Short answer: Hive is not a data storage, it can query data from storage using Tables (schema definition, SerDe
used for data serialization/deserialization and data location are defined in create-table statement).
Long answer:
Data are stored in HDFS
or other Hadoop compatible filesystem like S3
(can be completely separated from Hadoop cluster).
Hive is a database: it has rich SQL(DDL and DML), metadata which includes statistics and tables definitions, access grants, cost-based optimizer and can use different query engines: MR
(MapReduce) and Tez
. The difference between Hive and traditional RDBMS is that Hive uses schema-on-read concept: how data are being stored and how it is being read are completely disconnected, schema applied when data is being read, data files can be added by some external process into HDFS.

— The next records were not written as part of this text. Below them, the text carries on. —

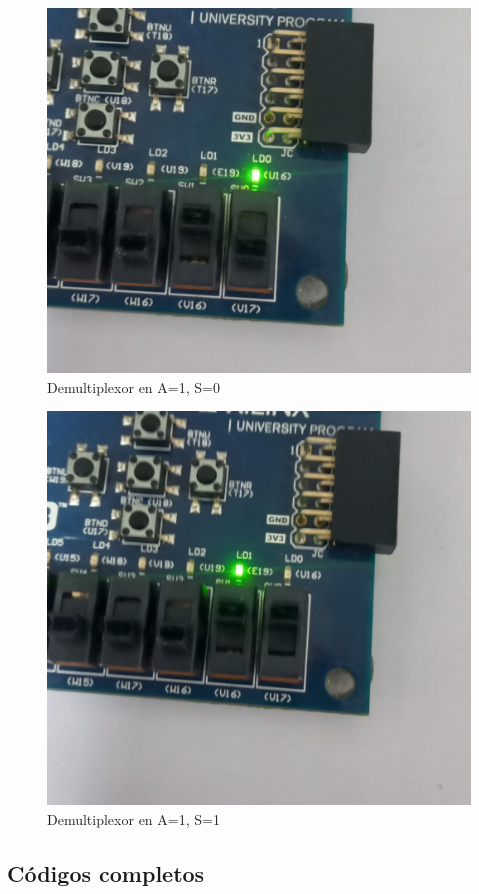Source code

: \documentclass[12pt]{article}  %
\begin{document}
\begin{figure}[!ht]
    \centering
    \caption{Demultiplexor en A=1, S=0}
    \includegraphics[width=0.5\linewidth]{simulations/demux/demux-10.jpg}
\end{figure}
\begin{figure}[!ht]
    \centering
    \caption{Demultiplexor en A=1, S=1}
    \includegraphics[width=0.5\linewidth]{simulations/demux/demux-11.jpg}
\end{figure}
\newpage

\subsection*{Códigos completos}










\end{document}
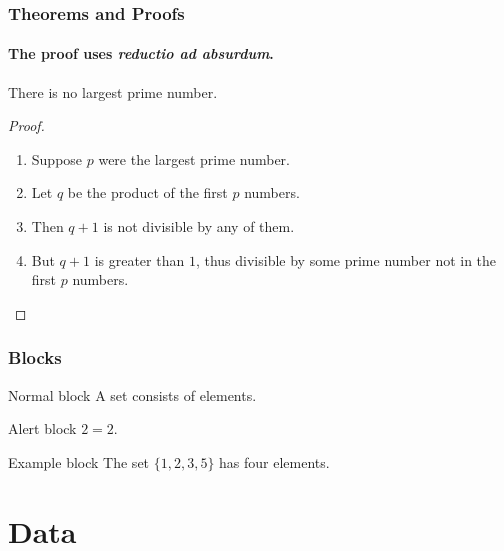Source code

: \documentclass[UTF8, aspectratio=169 , 10pt，punct=kaiming]{beamer} %
\begin{document}
\begin{frame}
  \frametitle{Theorems and Proofs}
  \framesubtitle{The proof uses \textit{reductio ad absurdum}.}
  
  \begin{theorem}
    There is no largest prime number.
  \end{theorem}

  \begin{proof}
    \begin{enumerate}
      \item<1-| alert@1> Suppose $p$ were the largest prime number.
      \item<2-> Let $q$ be the product of the first $p$ numbers.
      \item<3-> Then $q+1$ is not divisible by any of them.
      \item<1-> But $q + 1$ is greater than $1$, thus divisible by some prime
      number not in the first $p$ numbers.\qedhere
    \end{enumerate}
  \end{proof}
  \end{frame}

  \begin{frame}
    \frametitle{Blocks}
  
    \begin{block}{Normal block}
  A \alert{set} consists of elements.
  \end{block}
  
  \begin{alertblock}{Alert block}
  $2=2$.
  \end{alertblock}
  
  \begin{exampleblock}{Example block}
  The set $\{1,2,3,5\}$ has four elements.
  \end{exampleblock}
  
  \end{frame}

\section{Data}
\end{document}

Hive can read different structured files (like JSON, Avro, CSV, Parquet, ORC, etc) as well as semi-structured files (using RegexSerDe or any other, even custom SerDe). Also Hive can connect to other JDBC sources for easy integration and read/write to them.

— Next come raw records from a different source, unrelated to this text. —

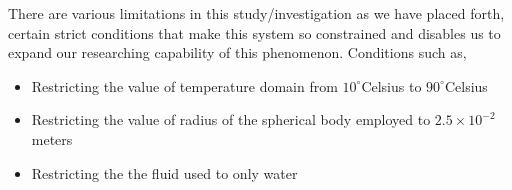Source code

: {There are various limitations in this study/investigation as we have placed forth, certain strict conditions that make this system so constrained and disables us to expand our researching capability of this phenomenon. Conditions such as,}
        
    \begin{itemize}
        \item {Restricting the value of temperature domain from $10^\circ$Celsius to $90^\circ$Celsius}
        \item {Restricting the value of radius of the spherical body employed to $2.5\times10^{-2}$ meters}
        \item {Restricting the the fluid used to only water}
    \end{itemize}
        
        

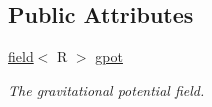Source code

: \subsection*{Public Attributes}
\begin{DoxyCompactItemize}
\item 
\hypertarget{classgpot__computer_af421e1381ed708d783c9012c4efdcb54}{
\hyperlink{classfield}{field}$<$ R $>$ \hyperlink{classgpot__computer_af421e1381ed708d783c9012c4efdcb54}{gpot}}
\label{classgpot__computer_af421e1381ed708d783c9012c4efdcb54}

\begin{DoxyCompactList}\small\item\em The gravitational potential field. \item\end{DoxyCompactList}\end{DoxyCompactItemize}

In Hive, table or partition is a location in HDFS in which data files are being stored + metadata containing schema definition, SerDe, statistics, access grants.
You can create table on top of some existing location, and even many tables (even with different schema) on top of the same location. Read this answer about multiple tables on top of the same location and this answer: https://stackoverflow.com/a/54242477/2700344 about managed/external tables.
You can put files directly into table location or remove files using HDFS commands and it will be reflected in dataset returned by Hive, also LOAD INTO TABLE
command is also supported, it will put files into table location for you and you do not need to know the location path.